### TASK STATEMENT:
In the entries below, find each line with the string "created" and copy it.

### DATASET:
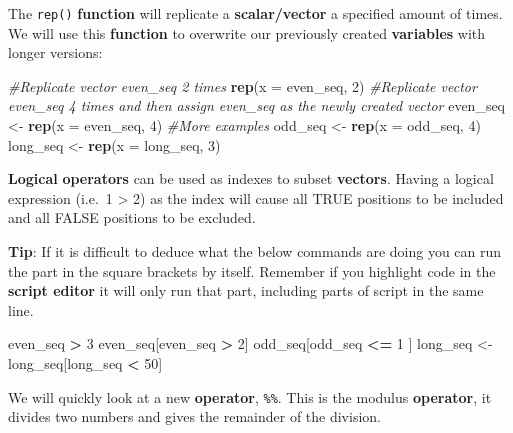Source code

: \documentclass[]{book}
\newenvironment{Shaded}{\begin{snugshade}}{\end{snugshade}}
\newcommand{\KeywordTok}[1]{\textcolor[rgb]{0.13,0.29,0.53}{\textbf{#1}}}
\newcommand{\DataTypeTok}[1]{\textcolor[rgb]{0.13,0.29,0.53}{#1}}
\newcommand{\DecValTok}[1]{\textcolor[rgb]{0.00,0.00,0.81}{#1}}
\newcommand{\StringTok}[1]{\textcolor[rgb]{0.31,0.60,0.02}{#1}}
\newcommand{\CommentTok}[1]{\textcolor[rgb]{0.56,0.35,0.01}{\textit{#1}}}
\newcommand{\OperatorTok}[1]{\textcolor[rgb]{0.81,0.36,0.00}{\textbf{#1}}}
\newcommand{\NormalTok}[1]{#1}
\begin{document}
The \texttt{rep()} \textbf{function} will replicate a
\textbf{scalar/vector} a specified amount of times. We will use this
\textbf{function} to overwrite our previously created \textbf{variables}
with longer versions:

\begin{Shaded}
\begin{Highlighting}[]
\CommentTok{#Replicate vector even_seq 2 times}
\KeywordTok{rep}\NormalTok{(}\DataTypeTok{x =}\NormalTok{ even_seq, }\DecValTok{2}\NormalTok{)}
\CommentTok{#Replicate vector even_seq 4 times and then assign even_seq as the newly created vector}
\NormalTok{even_seq <-}\StringTok{ }\KeywordTok{rep}\NormalTok{(}\DataTypeTok{x =}\NormalTok{ even_seq, }\DecValTok{4}\NormalTok{)}
\CommentTok{#More examples}
\NormalTok{odd_seq <-}\StringTok{ }\KeywordTok{rep}\NormalTok{(}\DataTypeTok{x =}\NormalTok{ odd_seq, }\DecValTok{4}\NormalTok{)}
\NormalTok{long_seq <-}\StringTok{ }\KeywordTok{rep}\NormalTok{(}\DataTypeTok{x =}\NormalTok{ long_seq, }\DecValTok{3}\NormalTok{)}
\end{Highlighting}
\end{Shaded}

\textbf{Logical} \textbf{operators} can be used as indexes to subset
\textbf{vectors}. Having a logical expression (i.e.~1 \textgreater{} 2)
as the index will cause all TRUE positions to be included and all FALSE
positions to be excluded.

\textbf{Tip}: If it is difficult to deduce what the below commands are
doing you can run the part in the square brackets by itself. Remember if
you highlight code in the \textbf{script editor} it will only run that
part, including parts of script in the same line.

\begin{Shaded}
\begin{Highlighting}[]
\NormalTok{even_seq }\OperatorTok{>}\StringTok{ }\DecValTok{3}
\NormalTok{even_seq[even_seq  }\OperatorTok{>}\StringTok{ }\DecValTok{2}\NormalTok{]}
\NormalTok{odd_seq[odd_seq }\OperatorTok{<=}\StringTok{ }\DecValTok{1}\NormalTok{ ]}
\NormalTok{long_seq <-}\StringTok{ }\NormalTok{long_seq[long_seq }\OperatorTok{<}\StringTok{ }\DecValTok{50}\NormalTok{]}
\end{Highlighting}
\end{Shaded}

We will quickly look at a new \textbf{operator}, \texttt{\%\%}. This is
the modulus \textbf{operator}, it divides two numbers and gives the
remainder of the division.
\end{document}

### RESPONSE AREA:
\textbf{function} to overwrite our previously created \textbf{variables}
\CommentTok{#Replicate vector even_seq 4 times and then assign even_seq as the newly created vector}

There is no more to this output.